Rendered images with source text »
=== Section Start ===
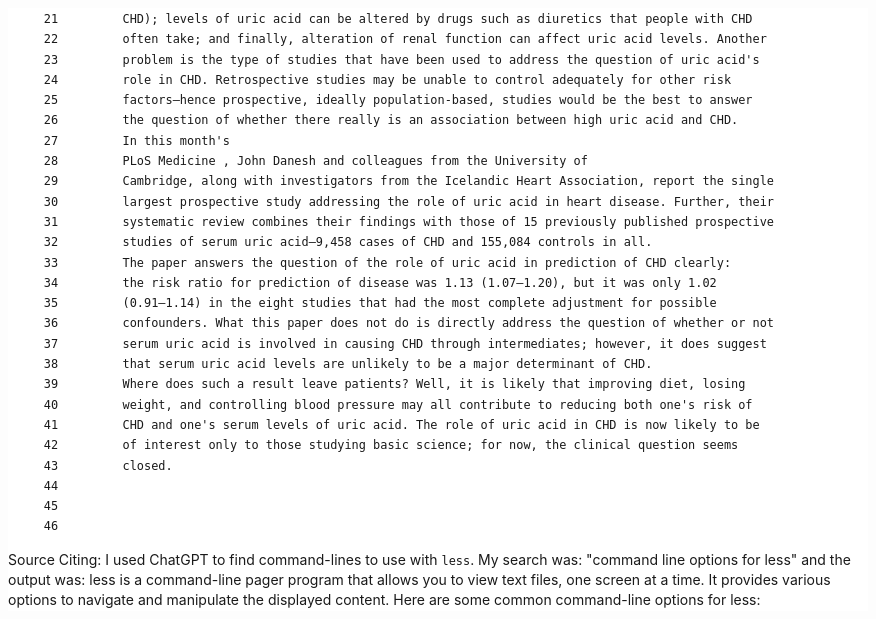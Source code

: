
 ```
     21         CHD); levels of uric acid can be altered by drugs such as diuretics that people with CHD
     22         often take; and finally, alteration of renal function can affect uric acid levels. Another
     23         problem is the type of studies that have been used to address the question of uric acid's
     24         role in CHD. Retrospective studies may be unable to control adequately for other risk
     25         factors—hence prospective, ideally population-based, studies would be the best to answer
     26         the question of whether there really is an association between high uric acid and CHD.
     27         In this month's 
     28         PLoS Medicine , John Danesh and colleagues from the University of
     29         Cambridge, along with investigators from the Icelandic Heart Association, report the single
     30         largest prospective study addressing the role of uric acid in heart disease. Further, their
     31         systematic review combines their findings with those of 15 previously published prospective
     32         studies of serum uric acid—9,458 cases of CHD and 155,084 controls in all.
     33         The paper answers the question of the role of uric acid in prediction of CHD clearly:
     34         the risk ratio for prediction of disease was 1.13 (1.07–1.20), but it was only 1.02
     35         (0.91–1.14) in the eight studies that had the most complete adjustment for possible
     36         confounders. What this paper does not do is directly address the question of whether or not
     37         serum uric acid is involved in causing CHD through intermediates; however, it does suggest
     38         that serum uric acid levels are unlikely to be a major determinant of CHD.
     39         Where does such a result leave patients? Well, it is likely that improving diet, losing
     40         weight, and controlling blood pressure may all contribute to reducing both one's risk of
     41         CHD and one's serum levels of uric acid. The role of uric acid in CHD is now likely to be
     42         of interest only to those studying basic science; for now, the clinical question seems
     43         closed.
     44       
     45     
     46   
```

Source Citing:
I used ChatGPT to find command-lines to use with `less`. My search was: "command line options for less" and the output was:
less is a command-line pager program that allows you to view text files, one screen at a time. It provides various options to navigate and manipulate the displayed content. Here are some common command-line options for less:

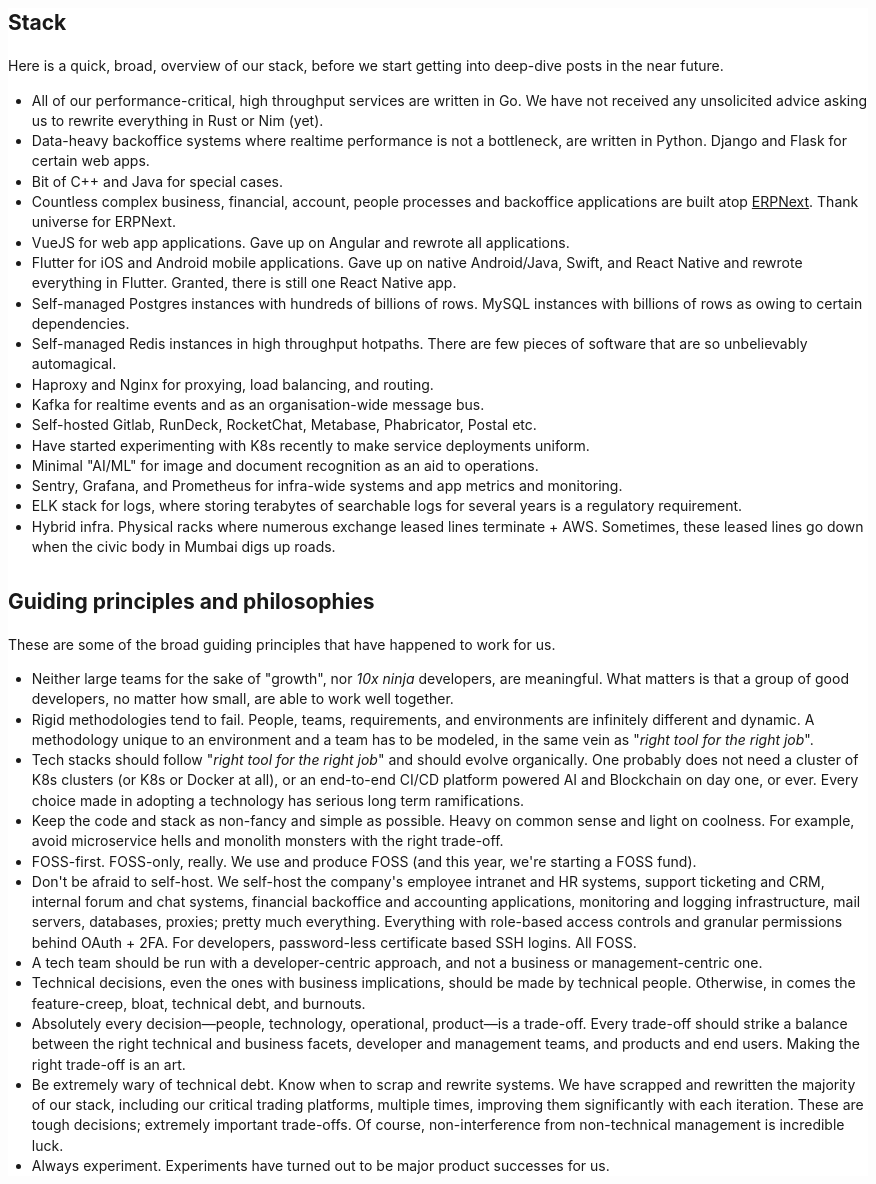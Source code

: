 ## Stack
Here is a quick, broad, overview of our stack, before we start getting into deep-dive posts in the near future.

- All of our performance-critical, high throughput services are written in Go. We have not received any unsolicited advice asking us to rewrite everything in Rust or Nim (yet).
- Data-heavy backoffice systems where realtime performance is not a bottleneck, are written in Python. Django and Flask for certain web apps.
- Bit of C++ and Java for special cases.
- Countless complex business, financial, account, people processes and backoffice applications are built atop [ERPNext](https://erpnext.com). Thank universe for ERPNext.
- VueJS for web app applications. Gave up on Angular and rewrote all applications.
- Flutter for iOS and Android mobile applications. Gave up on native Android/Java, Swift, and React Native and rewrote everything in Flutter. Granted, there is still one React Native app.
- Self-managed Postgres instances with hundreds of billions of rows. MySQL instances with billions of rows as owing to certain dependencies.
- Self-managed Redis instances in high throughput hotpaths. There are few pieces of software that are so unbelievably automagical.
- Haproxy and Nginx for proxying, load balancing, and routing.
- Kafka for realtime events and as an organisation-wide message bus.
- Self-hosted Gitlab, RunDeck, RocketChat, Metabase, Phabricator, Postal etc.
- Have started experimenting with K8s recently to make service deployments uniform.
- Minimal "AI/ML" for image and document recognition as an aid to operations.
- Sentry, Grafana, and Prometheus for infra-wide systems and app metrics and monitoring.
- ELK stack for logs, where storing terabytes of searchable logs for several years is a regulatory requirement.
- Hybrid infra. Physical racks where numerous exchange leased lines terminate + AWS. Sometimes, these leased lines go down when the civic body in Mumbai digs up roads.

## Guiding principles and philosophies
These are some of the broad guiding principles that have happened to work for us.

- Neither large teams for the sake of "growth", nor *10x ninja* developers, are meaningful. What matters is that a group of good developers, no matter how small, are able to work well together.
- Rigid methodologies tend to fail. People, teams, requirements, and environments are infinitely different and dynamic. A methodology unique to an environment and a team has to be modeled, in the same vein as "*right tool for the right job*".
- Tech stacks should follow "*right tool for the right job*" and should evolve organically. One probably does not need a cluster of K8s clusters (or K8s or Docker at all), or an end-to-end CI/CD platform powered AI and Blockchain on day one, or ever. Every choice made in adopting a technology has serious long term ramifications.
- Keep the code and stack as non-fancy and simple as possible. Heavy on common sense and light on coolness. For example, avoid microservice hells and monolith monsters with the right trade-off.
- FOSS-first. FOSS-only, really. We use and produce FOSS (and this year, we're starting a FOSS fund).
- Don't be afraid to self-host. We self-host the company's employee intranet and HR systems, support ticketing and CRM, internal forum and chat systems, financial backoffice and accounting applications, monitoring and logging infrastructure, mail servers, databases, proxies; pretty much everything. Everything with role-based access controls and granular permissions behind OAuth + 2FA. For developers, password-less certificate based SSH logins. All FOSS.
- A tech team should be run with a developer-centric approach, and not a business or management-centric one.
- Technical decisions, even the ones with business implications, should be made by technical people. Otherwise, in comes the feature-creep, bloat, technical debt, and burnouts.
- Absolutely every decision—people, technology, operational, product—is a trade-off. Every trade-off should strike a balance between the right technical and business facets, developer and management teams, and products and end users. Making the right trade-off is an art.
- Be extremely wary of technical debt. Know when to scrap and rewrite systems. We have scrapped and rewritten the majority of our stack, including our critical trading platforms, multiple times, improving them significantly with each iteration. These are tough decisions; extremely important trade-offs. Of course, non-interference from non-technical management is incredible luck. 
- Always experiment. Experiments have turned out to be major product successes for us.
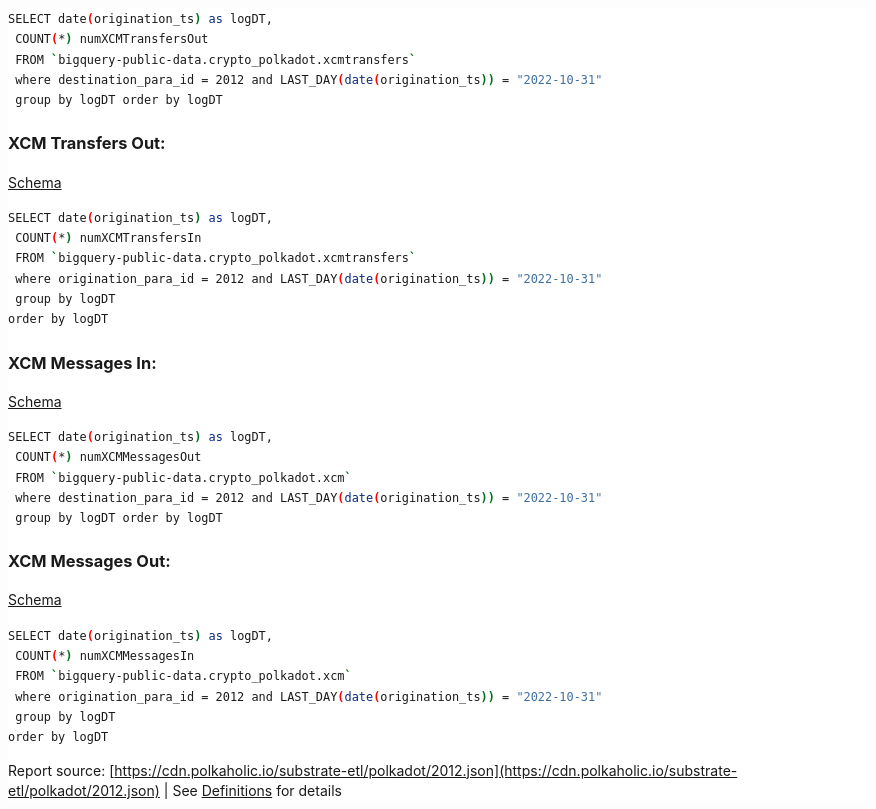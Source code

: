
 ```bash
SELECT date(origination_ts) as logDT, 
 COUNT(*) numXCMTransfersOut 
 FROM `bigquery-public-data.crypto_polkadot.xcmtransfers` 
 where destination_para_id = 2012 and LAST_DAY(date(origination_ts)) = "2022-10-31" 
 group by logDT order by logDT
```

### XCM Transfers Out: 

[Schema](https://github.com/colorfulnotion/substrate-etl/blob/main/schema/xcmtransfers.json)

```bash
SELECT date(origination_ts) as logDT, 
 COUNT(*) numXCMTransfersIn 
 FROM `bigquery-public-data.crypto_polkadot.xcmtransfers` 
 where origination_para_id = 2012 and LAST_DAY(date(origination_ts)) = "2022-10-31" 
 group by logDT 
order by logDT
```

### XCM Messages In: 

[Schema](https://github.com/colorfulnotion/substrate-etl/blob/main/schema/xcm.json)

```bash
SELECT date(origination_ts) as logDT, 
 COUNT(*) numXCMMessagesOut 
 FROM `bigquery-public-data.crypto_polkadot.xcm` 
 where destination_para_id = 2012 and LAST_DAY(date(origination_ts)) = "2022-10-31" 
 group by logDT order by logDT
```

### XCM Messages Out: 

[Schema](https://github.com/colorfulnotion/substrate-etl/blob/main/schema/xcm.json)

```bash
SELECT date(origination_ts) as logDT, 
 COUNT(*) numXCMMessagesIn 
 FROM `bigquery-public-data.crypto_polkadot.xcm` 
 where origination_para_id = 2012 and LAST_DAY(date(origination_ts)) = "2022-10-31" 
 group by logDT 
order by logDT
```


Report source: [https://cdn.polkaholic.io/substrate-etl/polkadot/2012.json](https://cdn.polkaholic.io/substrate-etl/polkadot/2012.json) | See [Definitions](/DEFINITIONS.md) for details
=== Section End ===
Output every entry exactly. Pictures stay out.

Answer section »
Source code

:
 ```
     21         CHD); levels of uric acid can be altered by drugs such as diuretics that people with CHD
     22         often take; and finally, alteration of renal function can affect uric acid levels. Another
     23         problem is the type of studies that have been used to address the question of uric acid's
     24         role in CHD. Retrospective studies may be unable to control adequately for other risk
     25         factors—hence prospective, ideally population-based, studies would be the best to answer
     26         the question of whether there really is an association between high uric acid and CHD.
     27         In this month's 
     28         PLoS Medicine , John Danesh and colleagues from the University of
     29         Cambridge, along with investigators from the Icelandic Heart Association, report the single
     30         largest prospective study addressing the role of uric acid in heart disease. Further, their
     31         systematic review combines their findings with those of 15 previously published prospective
     32         studies of serum uric acid—9,458 cases of CHD and 155,084 controls in all.
     33         The paper answers the question of the role of uric acid in prediction of CHD clearly:
     34         the risk ratio for prediction of disease was 1.13 (1.07–1.20), but it was only 1.02
     35         (0.91–1.14) in the eight studies that had the most complete adjustment for possible
     36         confounders. What this paper does not do is directly address the question of whether or not
     37         serum uric acid is involved in causing CHD through intermediates; however, it does suggest
     38         that serum uric acid levels are unlikely to be a major determinant of CHD.
     39         Where does such a result leave patients? Well, it is likely that improving diet, losing
     40         weight, and controlling blood pressure may all contribute to reducing both one's risk of
     41         CHD and one's serum levels of uric acid. The role of uric acid in CHD is now likely to be
     42         of interest only to those studying basic science; for now, the clinical question seems
     43         closed.
     44       
     45     
     46   
```

Source Citing:
I used ChatGPT to find command-lines to use with `less`. My search was: "command line options for less" and the output was:
less is a command-line pager program that allows you to view text files, one screen at a time. It provides various options to navigate and manipulate the displayed content. Here are some common command-line options for less:

Source code

: ## Stack
Here is a quick, broad, overview of our stack, before we start getting into deep-dive posts in the near future.

- All of our performance-critical, high throughput services are written in Go. We have not received any unsolicited advice asking us to rewrite everything in Rust or Nim (yet).
- Data-heavy backoffice systems where realtime performance is not a bottleneck, are written in Python. Django and Flask for certain web apps.
- Bit of C++ and Java for special cases.
- Countless complex business, financial, account, people processes and backoffice applications are built atop [ERPNext](https://erpnext.com). Thank universe for ERPNext.
- VueJS for web app applications. Gave up on Angular and rewrote all applications.
- Flutter for iOS and Android mobile applications. Gave up on native Android/Java, Swift, and React Native and rewrote everything in Flutter. Granted, there is still one React Native app.
- Self-managed Postgres instances with hundreds of billions of rows. MySQL instances with billions of rows as owing to certain dependencies.
- Self-managed Redis instances in high throughput hotpaths. There are few pieces of software that are so unbelievably automagical.
- Haproxy and Nginx for proxying, load balancing, and routing.
- Kafka for realtime events and as an organisation-wide message bus.
- Self-hosted Gitlab, RunDeck, RocketChat, Metabase, Phabricator, Postal etc.
- Have started experimenting with K8s recently to make service deployments uniform.
- Minimal "AI/ML" for image and document recognition as an aid to operations.
- Sentry, Grafana, and Prometheus for infra-wide systems and app metrics and monitoring.
- ELK stack for logs, where storing terabytes of searchable logs for several years is a regulatory requirement.
- Hybrid infra. Physical racks where numerous exchange leased lines terminate + AWS. Sometimes, these leased lines go down when the civic body in Mumbai digs up roads.

## Guiding principles and philosophies
These are some of the broad guiding principles that have happened to work for us.

- Neither large teams for the sake of "growth", nor *10x ninja* developers, are meaningful. What matters is that a group of good developers, no matter how small, are able to work well together.
- Rigid methodologies tend to fail. People, teams, requirements, and environments are infinitely different and dynamic. A methodology unique to an environment and a team has to be modeled, in the same vein as "*right tool for the right job*".
- Tech stacks should follow "*right tool for the right job*" and should evolve organically. One probably does not need a cluster of K8s clusters (or K8s or Docker at all), or an end-to-end CI/CD platform powered AI and Blockchain on day one, or ever. Every choice made in adopting a technology has serious long term ramifications.
- Keep the code and stack as non-fancy and simple as possible. Heavy on common sense and light on coolness. For example, avoid microservice hells and monolith monsters with the right trade-off.
- FOSS-first. FOSS-only, really. We use and produce FOSS (and this year, we're starting a FOSS fund).
- Don't be afraid to self-host. We self-host the company's employee intranet and HR systems, support ticketing and CRM, internal forum and chat systems, financial backoffice and accounting applications, monitoring and logging infrastructure, mail servers, databases, proxies; pretty much everything. Everything with role-based access controls and granular permissions behind OAuth + 2FA. For developers, password-less certificate based SSH logins. All FOSS.
- A tech team should be run with a developer-centric approach, and not a business or management-centric one.
- Technical decisions, even the ones with business implications, should be made by technical people. Otherwise, in comes the feature-creep, bloat, technical debt, and burnouts.
- Absolutely every decision—people, technology, operational, product—is a trade-off. Every trade-off should strike a balance between the right technical and business facets, developer and management teams, and products and end users. Making the right trade-off is an art.
- Be extremely wary of technical debt. Know when to scrap and rewrite systems. We have scrapped and rewritten the majority of our stack, including our critical trading platforms, multiple times, improving them significantly with each iteration. These are tough decisions; extremely important trade-offs. Of course, non-interference from non-technical management is incredible luck. 
- Always experiment. Experiments have turned out to be major product successes for us.
Source code

:
 ```bash
SELECT date(origination_ts) as logDT, 
 COUNT(*) numXCMTransfersOut 
 FROM `bigquery-public-data.crypto_polkadot.xcmtransfers` 
 where destination_para_id = 2012 and LAST_DAY(date(origination_ts)) = "2022-10-31" 
 group by logDT order by logDT
```

### XCM Transfers Out: 

[Schema](https://github.com/colorfulnotion/substrate-etl/blob/main/schema/xcmtransfers.json)

```bash
SELECT date(origination_ts) as logDT, 
 COUNT(*) numXCMTransfersIn 
 FROM `bigquery-public-data.crypto_polkadot.xcmtransfers` 
 where origination_para_id = 2012 and LAST_DAY(date(origination_ts)) = "2022-10-31" 
 group by logDT 
order by logDT
```

### XCM Messages In: 

[Schema](https://github.com/colorfulnotion/substrate-etl/blob/main/schema/xcm.json)

```bash
SELECT date(origination_ts) as logDT, 
 COUNT(*) numXCMMessagesOut 
 FROM `bigquery-public-data.crypto_polkadot.xcm` 
 where destination_para_id = 2012 and LAST_DAY(date(origination_ts)) = "2022-10-31" 
 group by logDT order by logDT
```

### XCM Messages Out: 

[Schema](https://github.com/colorfulnotion/substrate-etl/blob/main/schema/xcm.json)

```bash
SELECT date(origination_ts) as logDT, 
 COUNT(*) numXCMMessagesIn 
 FROM `bigquery-public-data.crypto_polkadot.xcm` 
 where origination_para_id = 2012 and LAST_DAY(date(origination_ts)) = "2022-10-31" 
 group by logDT 
order by logDT
```


Report source: [https://cdn.polkaholic.io/substrate-etl/polkadot/2012.json](https://cdn.polkaholic.io/substrate-etl/polkadot/2012.json) | See [Definitions](/DEFINITIONS.md) for details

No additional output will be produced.